SOA protest draws largest crowd in event's history; 18 arrested
Published: 2004-11-23
COLUMBUS, Ga. (CNS) -- This year's protest against Fort Benning's training school for foreign military personnel led to fewer than two dozen arrests Nov. 21 but drew a crowd estimated by organizers at 16,000 -- several thousand more than the demonstration has ever drawn. Maryknoll Father Roy Bourgeois and actor Martin Sheen led the demonstrators to the gates of Fort Benning in a "funeral" procession for Latin Americans tortured and killed by military forces of their own governments. At the gates the names of the victims were intoned before a silent audience and small wooden crosses inscribed with the victims' names were inserted in the chain-link fence that guards the fort's perimeter. Organizers initially said 20 people who engaged in civil disobedience by climbing the 10-foot fence topped with barbed wire were arrested for trespassing.

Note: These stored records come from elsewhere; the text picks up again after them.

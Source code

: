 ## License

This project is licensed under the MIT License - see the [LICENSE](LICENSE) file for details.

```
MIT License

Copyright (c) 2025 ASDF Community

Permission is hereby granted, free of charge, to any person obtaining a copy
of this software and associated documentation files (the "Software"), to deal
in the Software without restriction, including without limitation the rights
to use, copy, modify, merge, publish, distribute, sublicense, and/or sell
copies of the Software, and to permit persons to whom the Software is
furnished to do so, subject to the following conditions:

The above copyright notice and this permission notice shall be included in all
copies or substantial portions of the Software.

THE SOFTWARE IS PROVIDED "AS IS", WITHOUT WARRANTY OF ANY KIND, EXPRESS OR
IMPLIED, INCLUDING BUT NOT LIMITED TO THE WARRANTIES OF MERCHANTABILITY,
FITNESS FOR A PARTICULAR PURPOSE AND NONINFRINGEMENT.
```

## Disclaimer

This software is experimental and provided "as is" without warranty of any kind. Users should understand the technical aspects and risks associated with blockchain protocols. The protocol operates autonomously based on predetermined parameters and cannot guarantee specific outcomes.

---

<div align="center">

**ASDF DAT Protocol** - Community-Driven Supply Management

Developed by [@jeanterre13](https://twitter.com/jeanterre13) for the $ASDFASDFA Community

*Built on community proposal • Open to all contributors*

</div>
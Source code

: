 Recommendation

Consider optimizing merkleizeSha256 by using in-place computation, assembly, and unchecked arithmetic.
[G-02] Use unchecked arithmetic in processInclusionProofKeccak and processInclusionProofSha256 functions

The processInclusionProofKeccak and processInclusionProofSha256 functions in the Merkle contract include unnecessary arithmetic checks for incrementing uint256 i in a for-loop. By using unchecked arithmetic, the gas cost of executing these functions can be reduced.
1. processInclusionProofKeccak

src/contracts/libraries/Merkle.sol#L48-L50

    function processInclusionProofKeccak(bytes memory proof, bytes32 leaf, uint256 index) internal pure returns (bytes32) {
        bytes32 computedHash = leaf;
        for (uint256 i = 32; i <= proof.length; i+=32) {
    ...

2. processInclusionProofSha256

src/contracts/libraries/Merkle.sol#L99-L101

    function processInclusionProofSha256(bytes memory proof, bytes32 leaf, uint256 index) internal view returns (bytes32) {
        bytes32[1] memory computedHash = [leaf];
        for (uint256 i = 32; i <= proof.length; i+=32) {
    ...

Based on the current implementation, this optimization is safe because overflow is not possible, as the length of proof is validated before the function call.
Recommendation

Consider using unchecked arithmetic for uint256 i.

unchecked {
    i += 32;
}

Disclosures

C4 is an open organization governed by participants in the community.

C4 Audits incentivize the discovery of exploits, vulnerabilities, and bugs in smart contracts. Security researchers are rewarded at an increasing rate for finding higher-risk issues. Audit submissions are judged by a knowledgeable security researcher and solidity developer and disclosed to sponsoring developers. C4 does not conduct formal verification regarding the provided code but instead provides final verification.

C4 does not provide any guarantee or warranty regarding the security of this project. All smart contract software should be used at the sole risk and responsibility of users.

The next day they changed the figure to 18. They said 16 were arraigned and released on bond until their court appearance Jan. 24. One refused to pay bond and remained in Muscogee County Jail. Another, Ed Lewinson, 79, who is blind, was not charged. Lewinson, who was also arrested but not charged in the 2003 demonstration, accused the court of discriminating against him because he is blind.